Could anyone give me any hint how to start? The Erf function $f(x)$ seems not to be easily integrated.
 A: You want to find
$$\int_0^1\frac{\int_1^{\sqrt{x}}e^{-t^2}dt}{\sqrt{x}}dx=\int_0^1\frac{f(x)}{\sqrt{x}}dx$$
This should SCREAM integration by parts, as we somehow want to differentiate the numerator. Let's try it. We note that $u' = \frac{e^{-x}}{2\sqrt{x}}$ and $v=2\sqrt{x}$
$$=2\sqrt{x}f(x)\bigg|_0^1 -\int_0^1 \frac{e^{-x}2\sqrt{x}}{2\sqrt{x}}$$ 
$$=2f(1) -\int_0^1 \frac{e^{-x}2\sqrt{x}}{2\sqrt{x}}$$ 
$$=\left(2\int_1^{1}e^{-t^2}dt\right) -\int_0^1 e^{-x}$$
$$=\frac{1}{e}-1$$
A: Brevan Ellefsen's solution is the most straightforward and efficient.
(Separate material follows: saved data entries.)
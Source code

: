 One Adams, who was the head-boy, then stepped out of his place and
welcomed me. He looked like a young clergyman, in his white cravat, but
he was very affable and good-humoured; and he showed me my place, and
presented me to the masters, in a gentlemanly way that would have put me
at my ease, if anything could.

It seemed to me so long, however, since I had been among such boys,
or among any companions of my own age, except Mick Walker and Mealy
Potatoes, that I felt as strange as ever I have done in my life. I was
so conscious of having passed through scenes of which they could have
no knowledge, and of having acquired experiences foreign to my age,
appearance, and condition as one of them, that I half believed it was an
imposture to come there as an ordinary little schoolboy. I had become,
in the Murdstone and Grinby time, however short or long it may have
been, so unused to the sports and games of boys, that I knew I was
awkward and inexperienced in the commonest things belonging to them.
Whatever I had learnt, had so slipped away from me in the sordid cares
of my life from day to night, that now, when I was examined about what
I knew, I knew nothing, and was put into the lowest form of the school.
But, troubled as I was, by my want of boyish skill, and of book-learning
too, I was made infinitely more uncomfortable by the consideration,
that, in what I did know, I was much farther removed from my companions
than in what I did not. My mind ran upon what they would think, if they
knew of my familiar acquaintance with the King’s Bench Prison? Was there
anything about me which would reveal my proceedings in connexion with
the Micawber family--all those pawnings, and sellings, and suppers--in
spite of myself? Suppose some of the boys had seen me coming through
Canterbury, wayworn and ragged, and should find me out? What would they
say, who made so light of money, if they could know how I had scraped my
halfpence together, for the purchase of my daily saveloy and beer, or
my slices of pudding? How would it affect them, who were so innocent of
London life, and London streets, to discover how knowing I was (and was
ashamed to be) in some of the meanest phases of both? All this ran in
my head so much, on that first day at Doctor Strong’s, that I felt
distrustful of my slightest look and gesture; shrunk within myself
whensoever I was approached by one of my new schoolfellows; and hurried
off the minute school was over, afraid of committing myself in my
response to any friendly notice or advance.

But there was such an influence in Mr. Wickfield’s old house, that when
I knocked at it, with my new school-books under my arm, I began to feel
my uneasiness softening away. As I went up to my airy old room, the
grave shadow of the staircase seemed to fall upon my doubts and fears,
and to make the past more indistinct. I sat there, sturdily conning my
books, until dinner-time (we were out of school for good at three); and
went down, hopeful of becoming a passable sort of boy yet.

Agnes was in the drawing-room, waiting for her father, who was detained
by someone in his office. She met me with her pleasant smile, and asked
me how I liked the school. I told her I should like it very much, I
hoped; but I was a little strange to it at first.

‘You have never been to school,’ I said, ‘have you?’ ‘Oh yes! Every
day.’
Here is an alternative solution.
\begin{equation}
f(x) = \int\limits_{1}^{\sqrt{x}} \mathrm{e}^{-t^{2}} dt
\label{eq:161108-1}
\tag{1}
\end{equation}
\begin{equation}
\int\limits_{0}^{1} \frac{f(x)}{\sqrt{x}} dx
\label{eq:161108-2}
\tag{2}
\end{equation}
We need the following result
\begin{equation}
\int \mathrm{erf}(x) dx = x\,\mathrm{erf}(x) + \frac{\mathrm{e}^{-x^{2}}}{\sqrt{\pi}}
\label{eq:161108-3}
\tag{3}
\end{equation}
Proof: Integrate by parts
\begin{align}
\int \mathrm{erf}(x) dx &= x\,\mathrm{erf}(x) -\frac{2}{\sqrt{\pi}} \int x\,\mathrm{e}^{-x^{2}} dx \\
&= x\,\mathrm{erf}(x) + \frac{\mathrm{e}^{-x^{2}}}{\sqrt{\pi}}
\end{align}
we used the substitution $u=x^{2}$.
Now we evaluate equation \eqref{eq:161108-1}
\begin{equation}
f(x) = \frac{\sqrt{\pi}}{2} \mathrm{erf}(x) \Big|_{1}^{\sqrt{x}} = \frac{\sqrt{\pi}}{2} [\mathrm{erf}(\sqrt{x}) - \mathrm{erf}(1)]
\label{eq:161108-4}
\tag{4}
\end{equation}
Substitute equation \eqref{eq:161108-4} into equation \eqref{eq:161108-2} and evaluate the following two integrals.
\begin{align}
I_{1} &= \int\limits_{0}^{1} \frac{\mathrm{erf}(\sqrt{x})}{\sqrt{x}} dx \\
&= 2\int\limits_{0}^{1} \mathrm{erf}(z) dz \\
&= 2\,\mathrm{erf}(1) + \frac{2}{\mathrm{e}\sqrt{\pi}} - \frac{2}{\sqrt{\pi}}
\end{align}
we used the substitution $z=\sqrt{x}$.
\begin{equation}
I_{2} = \int\limits_{0}^{1} \frac{1}{\sqrt{x}} dx = 2
\end{equation}
Putting all of the pieces together yields our final result
\begin{align}
\int\limits_{0}^{1} \frac{f(x)}{\sqrt{x}} dx
&= \frac{\sqrt{\pi}}{2} \left(2\,\mathrm{erf}(1) + \frac{2}{\mathrm{e}\sqrt{\pi}} - \frac{2}{\sqrt{\pi}} - 2\,\mathrm{erf}(1) \right) \\
&= \frac{1}{\mathrm{e}} - 1
\end{align}